ASSIGNED TASK = What do the lines say from the one containing "The focuser daemon" to the end of the records? Restate them word for word, and only those.

SUPPLIED DATA =
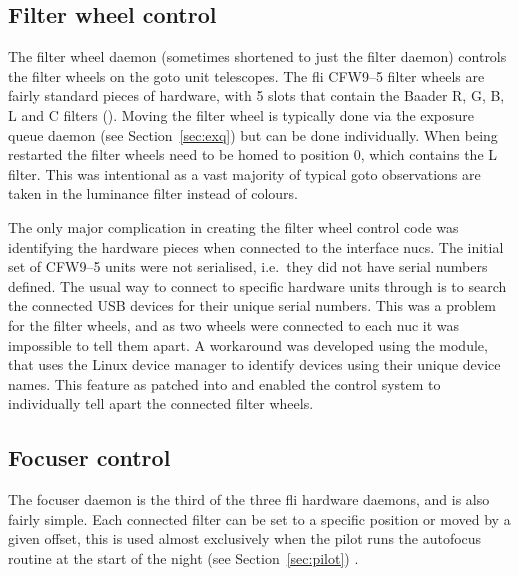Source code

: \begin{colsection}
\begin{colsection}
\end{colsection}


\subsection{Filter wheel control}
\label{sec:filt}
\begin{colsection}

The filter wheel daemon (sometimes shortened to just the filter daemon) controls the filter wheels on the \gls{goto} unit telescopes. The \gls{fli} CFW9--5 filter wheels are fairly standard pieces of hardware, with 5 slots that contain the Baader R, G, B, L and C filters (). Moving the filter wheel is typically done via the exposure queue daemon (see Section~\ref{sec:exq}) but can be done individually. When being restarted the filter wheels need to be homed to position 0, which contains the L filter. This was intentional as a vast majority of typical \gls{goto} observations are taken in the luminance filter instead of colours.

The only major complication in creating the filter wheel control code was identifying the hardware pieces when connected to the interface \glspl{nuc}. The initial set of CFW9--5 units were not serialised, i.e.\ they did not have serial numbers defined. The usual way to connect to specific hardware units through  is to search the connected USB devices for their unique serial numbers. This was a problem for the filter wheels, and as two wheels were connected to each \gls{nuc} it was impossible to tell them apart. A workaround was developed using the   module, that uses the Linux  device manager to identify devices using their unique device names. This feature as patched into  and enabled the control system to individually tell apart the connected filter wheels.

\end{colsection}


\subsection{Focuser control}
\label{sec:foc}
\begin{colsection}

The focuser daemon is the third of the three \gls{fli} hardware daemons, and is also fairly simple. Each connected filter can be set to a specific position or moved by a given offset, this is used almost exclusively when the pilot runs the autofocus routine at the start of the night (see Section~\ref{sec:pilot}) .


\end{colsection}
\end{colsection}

SOLUTION FOR THIS TASK =
The focuser daemon is the third of the three \gls{fli} hardware daemons, and is also fairly simple. Each connected filter can be set to a specific position or moved by a given offset, this is used almost exclusively when the pilot runs the autofocus routine at the start of the night (see Section~\ref{sec:pilot}) .


\end{colsection}
\end{colsection}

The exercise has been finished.